## Exercise instructions
Using the records beneath, say how many lines contain the word "course", without comment.

--- Information supplied Enclosed Below ---

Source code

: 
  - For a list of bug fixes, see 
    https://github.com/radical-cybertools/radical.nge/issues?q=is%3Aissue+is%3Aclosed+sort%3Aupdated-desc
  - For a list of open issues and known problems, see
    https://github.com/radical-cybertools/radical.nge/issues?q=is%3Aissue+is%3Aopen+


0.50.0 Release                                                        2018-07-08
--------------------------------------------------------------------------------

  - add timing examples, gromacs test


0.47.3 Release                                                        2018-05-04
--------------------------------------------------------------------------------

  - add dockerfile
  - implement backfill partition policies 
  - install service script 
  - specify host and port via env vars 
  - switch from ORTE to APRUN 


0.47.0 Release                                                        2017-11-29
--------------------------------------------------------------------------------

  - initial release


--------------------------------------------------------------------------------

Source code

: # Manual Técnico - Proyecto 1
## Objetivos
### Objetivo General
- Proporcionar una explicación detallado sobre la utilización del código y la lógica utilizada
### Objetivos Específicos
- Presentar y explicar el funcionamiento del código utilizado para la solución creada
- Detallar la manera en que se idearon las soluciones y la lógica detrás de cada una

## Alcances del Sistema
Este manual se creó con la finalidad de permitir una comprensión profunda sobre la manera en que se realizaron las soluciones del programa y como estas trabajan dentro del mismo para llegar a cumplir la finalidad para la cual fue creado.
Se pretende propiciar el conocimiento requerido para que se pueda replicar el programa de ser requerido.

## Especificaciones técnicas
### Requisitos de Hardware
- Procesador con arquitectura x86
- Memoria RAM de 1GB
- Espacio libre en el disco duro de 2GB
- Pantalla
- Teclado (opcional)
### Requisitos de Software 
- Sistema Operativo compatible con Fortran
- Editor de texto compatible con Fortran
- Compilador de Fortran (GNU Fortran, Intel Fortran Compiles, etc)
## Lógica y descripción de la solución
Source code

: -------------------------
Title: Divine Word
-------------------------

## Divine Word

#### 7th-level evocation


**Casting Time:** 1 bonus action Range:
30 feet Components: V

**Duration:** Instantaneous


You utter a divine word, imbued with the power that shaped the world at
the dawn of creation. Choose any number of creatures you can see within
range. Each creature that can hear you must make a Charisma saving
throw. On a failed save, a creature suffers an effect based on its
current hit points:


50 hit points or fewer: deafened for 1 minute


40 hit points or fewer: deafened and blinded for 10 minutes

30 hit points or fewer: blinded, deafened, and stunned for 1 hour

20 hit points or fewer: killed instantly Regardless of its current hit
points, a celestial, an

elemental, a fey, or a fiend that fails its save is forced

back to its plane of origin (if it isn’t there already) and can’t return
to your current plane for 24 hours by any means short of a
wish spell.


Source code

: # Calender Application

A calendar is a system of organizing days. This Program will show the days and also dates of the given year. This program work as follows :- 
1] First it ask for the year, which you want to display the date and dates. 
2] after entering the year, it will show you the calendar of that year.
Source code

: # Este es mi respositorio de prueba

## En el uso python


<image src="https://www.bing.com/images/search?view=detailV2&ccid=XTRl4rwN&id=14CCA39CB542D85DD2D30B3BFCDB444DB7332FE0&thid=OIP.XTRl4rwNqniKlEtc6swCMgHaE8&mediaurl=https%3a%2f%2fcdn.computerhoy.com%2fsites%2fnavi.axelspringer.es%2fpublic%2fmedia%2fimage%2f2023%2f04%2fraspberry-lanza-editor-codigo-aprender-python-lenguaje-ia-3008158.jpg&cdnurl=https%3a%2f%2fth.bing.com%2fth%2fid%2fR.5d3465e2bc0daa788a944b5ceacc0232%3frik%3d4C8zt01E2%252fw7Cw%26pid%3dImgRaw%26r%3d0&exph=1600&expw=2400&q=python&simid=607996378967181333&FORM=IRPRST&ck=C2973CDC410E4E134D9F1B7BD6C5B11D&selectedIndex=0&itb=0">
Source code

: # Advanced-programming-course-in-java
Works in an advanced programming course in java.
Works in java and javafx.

--- End of Enclosed Information supplied ---

## Task answer
2